0

I have a numpy array and want to extract some random rows of it. This solution does it but my case is a little bit detailed. I want to find some random rows based on the last column of my array. This column has some unique values and I want to extract randoms in each unique group. This is my array:

import numpy as np
my_array=np.array([['1.66', '1.67', 'group_B'],\
                   ['1.', '5.65', 'group_C'],\
                   ['9.06', '10.2', 'group_B'],\
                   ['2.', '0.2', 'group_B'],\
                   ['11.', '2.1', 'group_C']])
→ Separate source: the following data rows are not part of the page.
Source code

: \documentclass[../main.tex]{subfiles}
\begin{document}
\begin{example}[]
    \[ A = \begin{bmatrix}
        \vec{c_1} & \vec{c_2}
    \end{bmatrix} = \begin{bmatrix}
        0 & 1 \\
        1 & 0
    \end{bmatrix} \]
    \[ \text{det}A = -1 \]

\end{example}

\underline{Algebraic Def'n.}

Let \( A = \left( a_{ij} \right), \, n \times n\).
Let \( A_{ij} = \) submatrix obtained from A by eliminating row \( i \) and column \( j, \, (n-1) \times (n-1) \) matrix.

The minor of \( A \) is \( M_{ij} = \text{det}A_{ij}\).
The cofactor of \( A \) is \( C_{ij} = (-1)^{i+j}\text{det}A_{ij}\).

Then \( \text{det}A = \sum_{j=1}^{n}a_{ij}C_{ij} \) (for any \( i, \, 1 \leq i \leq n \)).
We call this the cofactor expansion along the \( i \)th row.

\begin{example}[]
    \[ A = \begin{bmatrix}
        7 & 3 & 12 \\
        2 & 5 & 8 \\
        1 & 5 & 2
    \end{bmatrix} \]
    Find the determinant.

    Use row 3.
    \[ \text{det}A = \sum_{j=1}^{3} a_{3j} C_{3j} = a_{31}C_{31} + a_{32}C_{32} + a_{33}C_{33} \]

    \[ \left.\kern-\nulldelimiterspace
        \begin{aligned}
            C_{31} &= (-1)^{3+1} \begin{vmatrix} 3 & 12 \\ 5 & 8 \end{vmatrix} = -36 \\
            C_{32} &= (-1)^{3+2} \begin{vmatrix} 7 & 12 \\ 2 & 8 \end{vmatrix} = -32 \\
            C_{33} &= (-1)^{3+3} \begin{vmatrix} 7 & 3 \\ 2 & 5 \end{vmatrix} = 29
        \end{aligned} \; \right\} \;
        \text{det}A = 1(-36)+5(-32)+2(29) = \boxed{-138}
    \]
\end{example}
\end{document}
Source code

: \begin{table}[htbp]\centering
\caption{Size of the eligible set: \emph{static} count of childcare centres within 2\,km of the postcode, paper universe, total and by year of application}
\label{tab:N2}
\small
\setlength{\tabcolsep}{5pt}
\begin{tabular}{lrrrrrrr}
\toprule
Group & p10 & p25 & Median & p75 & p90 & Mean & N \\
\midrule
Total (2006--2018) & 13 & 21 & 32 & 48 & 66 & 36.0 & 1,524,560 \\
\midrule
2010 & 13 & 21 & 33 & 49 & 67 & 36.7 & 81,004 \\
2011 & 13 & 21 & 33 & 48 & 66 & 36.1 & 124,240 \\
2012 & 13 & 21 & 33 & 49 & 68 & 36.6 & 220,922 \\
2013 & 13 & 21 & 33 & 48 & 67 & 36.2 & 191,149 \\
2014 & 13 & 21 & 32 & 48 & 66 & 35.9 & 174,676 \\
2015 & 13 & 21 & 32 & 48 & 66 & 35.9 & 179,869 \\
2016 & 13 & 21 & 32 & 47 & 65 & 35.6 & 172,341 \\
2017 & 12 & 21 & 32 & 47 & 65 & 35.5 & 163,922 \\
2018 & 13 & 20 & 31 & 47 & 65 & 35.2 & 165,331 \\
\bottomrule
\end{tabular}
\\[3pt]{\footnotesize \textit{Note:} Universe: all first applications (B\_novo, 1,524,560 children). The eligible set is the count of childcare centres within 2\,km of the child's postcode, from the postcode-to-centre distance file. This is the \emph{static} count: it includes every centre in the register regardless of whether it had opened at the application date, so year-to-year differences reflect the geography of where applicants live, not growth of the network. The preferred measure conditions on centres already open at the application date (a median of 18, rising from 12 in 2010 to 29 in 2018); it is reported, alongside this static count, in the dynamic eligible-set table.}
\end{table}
For example, I have two groups in last column of my data. From each group, I want to extract randomly n number of rows (for example 1 row per group). I do appreciate any help to do what I want in Python.

Peter O.
  • 32,158
  • 14
  • 82
  • 96
Ali_d
  • 1,089
  • 9
  • 24

1 Answers1

1

This is one way you could do it:

Code

import numpy as np
import random

max_items = 2
my_array=np.array([['1.66', '1.67', 'group_B'],
                   ['1.', '5.65', 'group_C'],
                   ['9.06', '10.2', 'group_B'],
                   ['2.', '0.2', 'group_B'],
                   ['2.', '0.2', 'group_B'],
                   ['2.', '0.2', 'group_C'],
                   ['11.', '2.1', 'group_C']])

classes = np.unique(my_array[:,-1])
new_array = []
for cls in classes:
    for i in range(max_items):
        new_array.append(random.choice(my_array[my_array[:,-1]==cls]))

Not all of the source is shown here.